Night Mode LabsBlue Book
Operations

Networking and Connectivity

Networking decisions shape security, reliability, and developer experience. Keep the network model understandable before adding service mesh, private endpoints, or multi-region complexity.

Network baseline

Every platform should define:

  • Account or subscription boundaries.
  • VPC, VNet, subnet, and routing standards.
  • Public, private, and restricted ingress patterns.
  • Egress controls and allowed outbound dependencies.
  • DNS ownership, certificate issuance, and renewal flows.
  • Connectivity to data stores, SaaS systems, and partner networks.
  • Logging for firewall, load balancer, gateway, and DNS events.

Ingress

Use a small number of approved ingress patterns.

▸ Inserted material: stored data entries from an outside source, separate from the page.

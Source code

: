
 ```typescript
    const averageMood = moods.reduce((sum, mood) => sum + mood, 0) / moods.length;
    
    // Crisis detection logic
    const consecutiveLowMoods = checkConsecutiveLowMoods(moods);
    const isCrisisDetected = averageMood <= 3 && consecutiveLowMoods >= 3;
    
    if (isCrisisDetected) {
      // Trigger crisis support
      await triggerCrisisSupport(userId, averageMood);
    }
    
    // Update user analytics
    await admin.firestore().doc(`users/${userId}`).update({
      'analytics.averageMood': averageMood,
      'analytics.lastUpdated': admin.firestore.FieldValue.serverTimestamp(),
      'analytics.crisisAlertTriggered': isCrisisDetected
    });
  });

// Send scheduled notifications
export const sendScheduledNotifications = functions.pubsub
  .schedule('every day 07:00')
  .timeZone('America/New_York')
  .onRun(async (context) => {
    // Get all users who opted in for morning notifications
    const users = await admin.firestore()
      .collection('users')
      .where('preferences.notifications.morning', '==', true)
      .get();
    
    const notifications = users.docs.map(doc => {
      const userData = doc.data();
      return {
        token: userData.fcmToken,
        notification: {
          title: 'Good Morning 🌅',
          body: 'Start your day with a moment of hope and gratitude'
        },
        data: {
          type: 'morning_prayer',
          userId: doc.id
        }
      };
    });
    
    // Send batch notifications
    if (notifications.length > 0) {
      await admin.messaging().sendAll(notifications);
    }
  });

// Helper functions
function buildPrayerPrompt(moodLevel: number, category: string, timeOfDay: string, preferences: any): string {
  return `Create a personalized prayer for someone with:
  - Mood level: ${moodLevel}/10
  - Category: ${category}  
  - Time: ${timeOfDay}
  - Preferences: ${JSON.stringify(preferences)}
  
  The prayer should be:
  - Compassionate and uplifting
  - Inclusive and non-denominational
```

  • Prefer managed load balancers and gateways unless requirements demand custom control.
  • Terminate TLS at a documented layer and automate certificate renewal.
  • Put authentication, authorization, WAF, and rate limiting at explicit boundaries.
  • Keep internal and external routes visually distinguishable.

Egress

Uncontrolled egress creates security and audit blind spots.

  • Route production egress through known paths.
  • Log and alert on unusual destinations or volume.
  • Use private endpoints for sensitive managed services where practical.
  • Document third-party dependencies and failure behavior.

Service mesh

A service mesh is useful for complex service-to-service traffic, but it is not a default requirement.

Adopt mesh only when the team needs several of:

  • Mutual TLS between services.
  • Consistent retries, timeouts, and traffic splitting.
  • Deep service-to-service telemetry.
  • Policy enforcement at workload boundaries.

Avoid mesh when the primary problem is missing ownership, weak observability, or inconsistent deployment practices. Mesh does not fix those by itself.